§ **Exercise**
Instruction for the entries that follow: retype exactly the lines from the line with "detalhes do cliente</span><span" to the line with "do cliente incluem:</span><span", both included, and omit all others.

§ **Source information**

..............................

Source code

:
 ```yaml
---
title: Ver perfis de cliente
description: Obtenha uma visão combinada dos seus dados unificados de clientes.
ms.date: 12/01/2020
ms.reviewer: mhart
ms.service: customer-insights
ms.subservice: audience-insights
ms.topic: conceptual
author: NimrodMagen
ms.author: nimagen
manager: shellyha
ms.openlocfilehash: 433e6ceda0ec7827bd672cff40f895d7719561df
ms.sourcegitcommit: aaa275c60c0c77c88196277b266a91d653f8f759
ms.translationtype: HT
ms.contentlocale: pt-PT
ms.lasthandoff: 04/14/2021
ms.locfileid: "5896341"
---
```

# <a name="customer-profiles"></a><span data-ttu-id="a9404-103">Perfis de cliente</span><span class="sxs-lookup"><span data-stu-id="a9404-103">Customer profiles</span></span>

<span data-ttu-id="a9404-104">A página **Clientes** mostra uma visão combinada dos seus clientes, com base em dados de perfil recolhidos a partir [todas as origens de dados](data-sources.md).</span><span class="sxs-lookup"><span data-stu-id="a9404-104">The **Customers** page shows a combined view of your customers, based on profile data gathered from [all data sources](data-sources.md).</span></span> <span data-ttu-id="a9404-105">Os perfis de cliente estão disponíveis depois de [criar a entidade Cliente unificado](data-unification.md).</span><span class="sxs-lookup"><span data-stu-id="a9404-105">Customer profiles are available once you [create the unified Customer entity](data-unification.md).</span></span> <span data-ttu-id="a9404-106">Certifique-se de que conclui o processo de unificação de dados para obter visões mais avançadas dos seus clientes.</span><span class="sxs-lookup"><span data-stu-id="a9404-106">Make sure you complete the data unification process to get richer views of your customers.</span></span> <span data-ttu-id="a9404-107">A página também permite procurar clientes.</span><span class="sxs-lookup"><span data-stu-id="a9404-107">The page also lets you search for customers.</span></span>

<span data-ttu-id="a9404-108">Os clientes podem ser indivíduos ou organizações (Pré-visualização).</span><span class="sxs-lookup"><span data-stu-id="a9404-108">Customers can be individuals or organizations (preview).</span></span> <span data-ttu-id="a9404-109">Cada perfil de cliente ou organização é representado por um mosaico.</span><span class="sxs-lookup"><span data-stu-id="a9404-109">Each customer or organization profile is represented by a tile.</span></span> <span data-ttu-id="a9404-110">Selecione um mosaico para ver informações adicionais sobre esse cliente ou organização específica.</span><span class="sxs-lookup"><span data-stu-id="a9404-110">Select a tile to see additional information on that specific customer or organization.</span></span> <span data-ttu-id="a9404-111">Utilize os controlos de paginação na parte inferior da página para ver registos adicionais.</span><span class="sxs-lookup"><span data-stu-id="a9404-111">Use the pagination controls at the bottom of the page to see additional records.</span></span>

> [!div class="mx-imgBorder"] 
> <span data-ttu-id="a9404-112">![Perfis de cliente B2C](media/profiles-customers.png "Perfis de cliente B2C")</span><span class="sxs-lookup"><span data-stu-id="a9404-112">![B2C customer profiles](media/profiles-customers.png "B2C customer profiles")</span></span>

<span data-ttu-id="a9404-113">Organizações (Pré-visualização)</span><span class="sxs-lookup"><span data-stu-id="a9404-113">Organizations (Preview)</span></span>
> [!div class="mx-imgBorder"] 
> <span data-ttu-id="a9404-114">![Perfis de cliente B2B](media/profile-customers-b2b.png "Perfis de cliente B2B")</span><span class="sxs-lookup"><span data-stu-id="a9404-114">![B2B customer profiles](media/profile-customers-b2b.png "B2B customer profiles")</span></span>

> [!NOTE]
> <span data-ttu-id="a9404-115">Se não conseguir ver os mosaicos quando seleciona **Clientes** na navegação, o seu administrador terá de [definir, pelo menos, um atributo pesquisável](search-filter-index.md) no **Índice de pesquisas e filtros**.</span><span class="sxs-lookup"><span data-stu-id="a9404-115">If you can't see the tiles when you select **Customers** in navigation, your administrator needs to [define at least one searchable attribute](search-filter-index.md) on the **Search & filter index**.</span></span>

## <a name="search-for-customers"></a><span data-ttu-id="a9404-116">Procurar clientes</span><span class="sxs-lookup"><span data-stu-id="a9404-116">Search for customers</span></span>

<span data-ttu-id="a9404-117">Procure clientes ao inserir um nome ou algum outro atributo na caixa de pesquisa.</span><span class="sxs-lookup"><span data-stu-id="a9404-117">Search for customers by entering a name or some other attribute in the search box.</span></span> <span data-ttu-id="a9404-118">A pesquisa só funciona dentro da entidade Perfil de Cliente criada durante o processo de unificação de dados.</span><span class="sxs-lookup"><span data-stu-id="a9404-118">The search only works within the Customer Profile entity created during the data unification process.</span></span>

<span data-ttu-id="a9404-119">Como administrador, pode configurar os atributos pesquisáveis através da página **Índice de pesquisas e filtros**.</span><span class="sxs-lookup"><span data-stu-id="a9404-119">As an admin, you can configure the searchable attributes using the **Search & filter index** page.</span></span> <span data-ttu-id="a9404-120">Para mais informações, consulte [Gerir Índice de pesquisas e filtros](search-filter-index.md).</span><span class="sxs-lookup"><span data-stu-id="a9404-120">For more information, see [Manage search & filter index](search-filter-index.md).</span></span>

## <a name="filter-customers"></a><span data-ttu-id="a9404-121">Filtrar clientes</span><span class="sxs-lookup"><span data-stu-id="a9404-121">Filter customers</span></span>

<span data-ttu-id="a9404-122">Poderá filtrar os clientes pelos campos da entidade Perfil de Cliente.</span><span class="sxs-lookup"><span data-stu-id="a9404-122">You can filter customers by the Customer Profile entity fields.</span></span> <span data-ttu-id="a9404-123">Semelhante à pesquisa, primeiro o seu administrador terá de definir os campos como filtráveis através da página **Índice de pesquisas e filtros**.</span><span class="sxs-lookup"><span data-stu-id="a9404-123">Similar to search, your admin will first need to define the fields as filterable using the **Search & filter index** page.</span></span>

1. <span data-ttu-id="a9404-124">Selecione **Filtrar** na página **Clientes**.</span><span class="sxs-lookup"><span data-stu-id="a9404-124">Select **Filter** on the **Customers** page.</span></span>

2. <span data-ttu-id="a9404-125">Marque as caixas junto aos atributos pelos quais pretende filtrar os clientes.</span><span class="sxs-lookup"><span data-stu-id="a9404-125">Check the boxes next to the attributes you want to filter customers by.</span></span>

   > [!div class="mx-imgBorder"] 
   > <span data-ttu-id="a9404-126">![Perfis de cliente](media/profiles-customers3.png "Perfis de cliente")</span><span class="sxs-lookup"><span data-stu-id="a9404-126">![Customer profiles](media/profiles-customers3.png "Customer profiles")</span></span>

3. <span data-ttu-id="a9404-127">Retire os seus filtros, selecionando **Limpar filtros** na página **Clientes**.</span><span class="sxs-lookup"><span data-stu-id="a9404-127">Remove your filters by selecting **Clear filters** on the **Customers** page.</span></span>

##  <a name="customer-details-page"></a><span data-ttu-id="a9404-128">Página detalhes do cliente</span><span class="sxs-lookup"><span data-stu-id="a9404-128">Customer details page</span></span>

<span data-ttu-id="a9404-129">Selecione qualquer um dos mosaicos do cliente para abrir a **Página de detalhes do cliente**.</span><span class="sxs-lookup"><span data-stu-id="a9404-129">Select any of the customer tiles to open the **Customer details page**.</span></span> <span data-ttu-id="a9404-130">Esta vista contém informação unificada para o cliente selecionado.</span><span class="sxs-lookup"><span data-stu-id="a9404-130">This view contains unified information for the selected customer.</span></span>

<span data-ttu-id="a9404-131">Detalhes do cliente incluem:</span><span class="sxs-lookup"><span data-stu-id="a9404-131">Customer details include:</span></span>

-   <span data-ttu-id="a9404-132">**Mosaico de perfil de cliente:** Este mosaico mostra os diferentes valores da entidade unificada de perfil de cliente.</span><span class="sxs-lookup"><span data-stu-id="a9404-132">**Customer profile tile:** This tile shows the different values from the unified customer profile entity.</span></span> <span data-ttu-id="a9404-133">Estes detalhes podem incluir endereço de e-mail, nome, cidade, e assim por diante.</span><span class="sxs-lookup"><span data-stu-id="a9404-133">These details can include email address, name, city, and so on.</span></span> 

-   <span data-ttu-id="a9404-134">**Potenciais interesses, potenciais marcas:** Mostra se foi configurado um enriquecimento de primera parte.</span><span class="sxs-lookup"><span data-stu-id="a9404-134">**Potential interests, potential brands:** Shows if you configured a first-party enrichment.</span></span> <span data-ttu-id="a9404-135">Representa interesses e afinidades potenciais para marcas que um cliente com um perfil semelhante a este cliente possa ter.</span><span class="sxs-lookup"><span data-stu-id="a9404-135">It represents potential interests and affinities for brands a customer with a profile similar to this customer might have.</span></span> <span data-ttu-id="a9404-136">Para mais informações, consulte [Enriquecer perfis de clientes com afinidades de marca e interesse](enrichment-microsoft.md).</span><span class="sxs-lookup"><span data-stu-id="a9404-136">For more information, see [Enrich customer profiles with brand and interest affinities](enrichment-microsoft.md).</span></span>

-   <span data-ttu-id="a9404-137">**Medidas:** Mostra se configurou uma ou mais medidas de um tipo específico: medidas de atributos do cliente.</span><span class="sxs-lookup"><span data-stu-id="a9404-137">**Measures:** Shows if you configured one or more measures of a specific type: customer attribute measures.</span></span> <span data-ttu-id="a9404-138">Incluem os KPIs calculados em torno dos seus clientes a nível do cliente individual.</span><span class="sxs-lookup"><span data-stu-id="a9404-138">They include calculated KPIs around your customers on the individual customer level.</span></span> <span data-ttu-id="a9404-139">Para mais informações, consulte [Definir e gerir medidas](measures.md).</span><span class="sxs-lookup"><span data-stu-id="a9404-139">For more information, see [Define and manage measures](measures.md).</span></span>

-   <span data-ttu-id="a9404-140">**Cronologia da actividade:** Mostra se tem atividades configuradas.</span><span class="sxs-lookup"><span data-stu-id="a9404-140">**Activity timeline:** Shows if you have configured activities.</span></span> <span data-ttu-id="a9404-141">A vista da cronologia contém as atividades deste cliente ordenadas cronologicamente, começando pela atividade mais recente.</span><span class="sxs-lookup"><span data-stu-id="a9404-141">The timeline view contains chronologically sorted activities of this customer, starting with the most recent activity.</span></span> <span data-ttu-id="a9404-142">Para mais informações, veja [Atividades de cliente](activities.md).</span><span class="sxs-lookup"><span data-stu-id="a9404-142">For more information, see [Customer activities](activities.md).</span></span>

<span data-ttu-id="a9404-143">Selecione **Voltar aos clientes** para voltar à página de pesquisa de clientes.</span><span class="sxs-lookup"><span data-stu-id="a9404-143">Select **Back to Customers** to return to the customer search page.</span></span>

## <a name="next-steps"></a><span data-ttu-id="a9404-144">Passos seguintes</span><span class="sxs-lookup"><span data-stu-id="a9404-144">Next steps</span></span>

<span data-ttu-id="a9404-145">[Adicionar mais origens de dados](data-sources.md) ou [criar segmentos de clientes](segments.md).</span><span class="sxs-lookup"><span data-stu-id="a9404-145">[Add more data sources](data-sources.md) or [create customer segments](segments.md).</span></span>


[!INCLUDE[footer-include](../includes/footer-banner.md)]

..............................

§ **Output below**
##  <a name="customer-details-page"></a><span data-ttu-id="a9404-128">Página detalhes do cliente</span><span class="sxs-lookup"><span data-stu-id="a9404-128">Customer details page</span></span>

<span data-ttu-id="a9404-129">Selecione qualquer um dos mosaicos do cliente para abrir a **Página de detalhes do cliente**.</span><span class="sxs-lookup"><span data-stu-id="a9404-129">Select any of the customer tiles to open the **Customer details page**.</span></span> <span data-ttu-id="a9404-130">Esta vista contém informação unificada para o cliente selecionado.</span><span class="sxs-lookup"><span data-stu-id="a9404-130">This view contains unified information for the selected customer.</span></span>

<span data-ttu-id="a9404-131">Detalhes do cliente incluem:</span><span class="sxs-lookup"><span data-stu-id="a9404-131">Customer details include:</span></span>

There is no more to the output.